▼

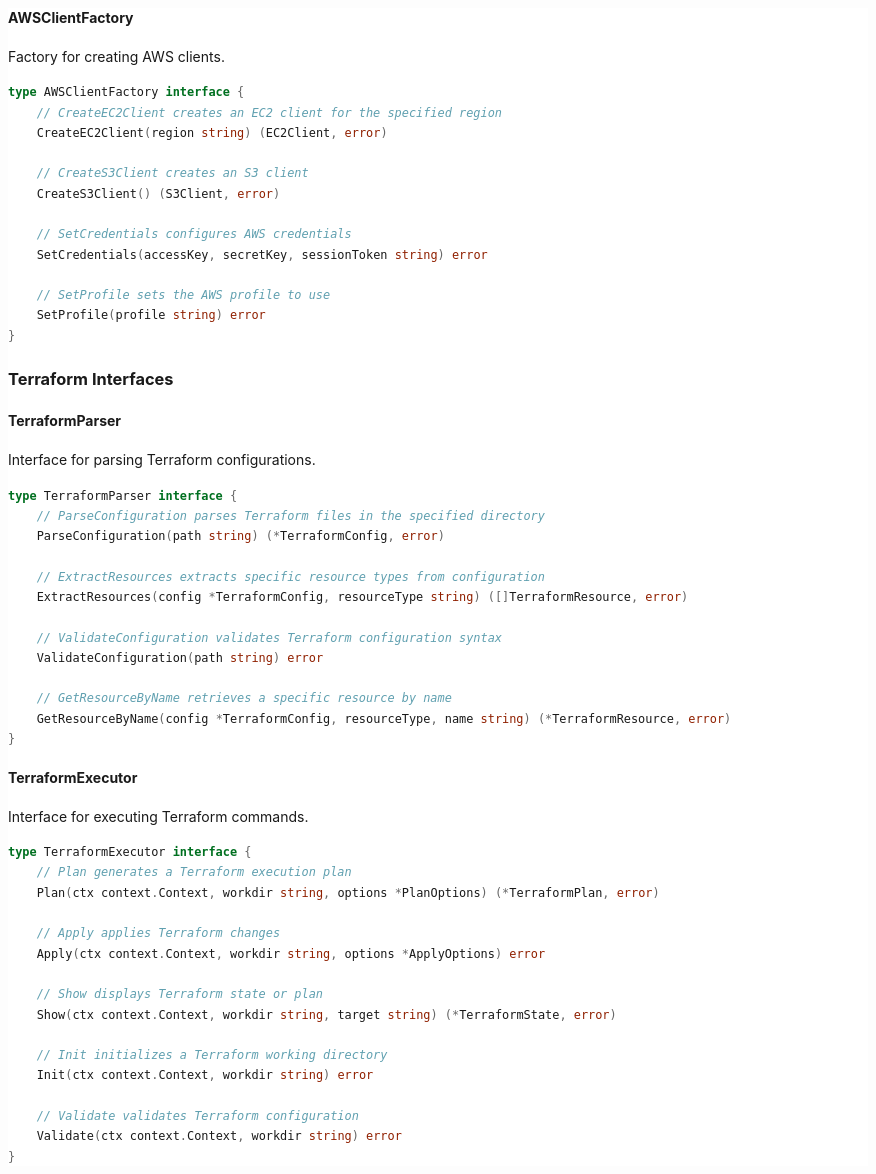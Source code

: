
 ```go
```

#### AWSClientFactory

Factory for creating AWS clients.

```go
type AWSClientFactory interface {
    // CreateEC2Client creates an EC2 client for the specified region
    CreateEC2Client(region string) (EC2Client, error)
    
    // CreateS3Client creates an S3 client
    CreateS3Client() (S3Client, error)
    
    // SetCredentials configures AWS credentials
    SetCredentials(accessKey, secretKey, sessionToken string) error
    
    // SetProfile sets the AWS profile to use
    SetProfile(profile string) error
}
```

### Terraform Interfaces

#### TerraformParser

Interface for parsing Terraform configurations.

```go
type TerraformParser interface {
    // ParseConfiguration parses Terraform files in the specified directory
    ParseConfiguration(path string) (*TerraformConfig, error)
    
    // ExtractResources extracts specific resource types from configuration
    ExtractResources(config *TerraformConfig, resourceType string) ([]TerraformResource, error)
    
    // ValidateConfiguration validates Terraform configuration syntax
    ValidateConfiguration(path string) error
    
    // GetResourceByName retrieves a specific resource by name
    GetResourceByName(config *TerraformConfig, resourceType, name string) (*TerraformResource, error)
}
```

#### TerraformExecutor

Interface for executing Terraform commands.

```go
type TerraformExecutor interface {
    // Plan generates a Terraform execution plan
    Plan(ctx context.Context, workdir string, options *PlanOptions) (*TerraformPlan, error)
    
    // Apply applies Terraform changes
    Apply(ctx context.Context, workdir string, options *ApplyOptions) error
    
    // Show displays Terraform state or plan
    Show(ctx context.Context, workdir string, target string) (*TerraformState, error)
    
    // Init initializes a Terraform working directory
    Init(ctx context.Context, workdir string) error
    
    // Validate validates Terraform configuration
    Validate(ctx context.Context, workdir string) error
}
```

▲

Work order
Pull every line containing "name" out of the data above.

Written solution
    // GetResourceByName retrieves a specific resource by name
    GetResourceByName(config *TerraformConfig, resourceType, name string) (*TerraformResource, error)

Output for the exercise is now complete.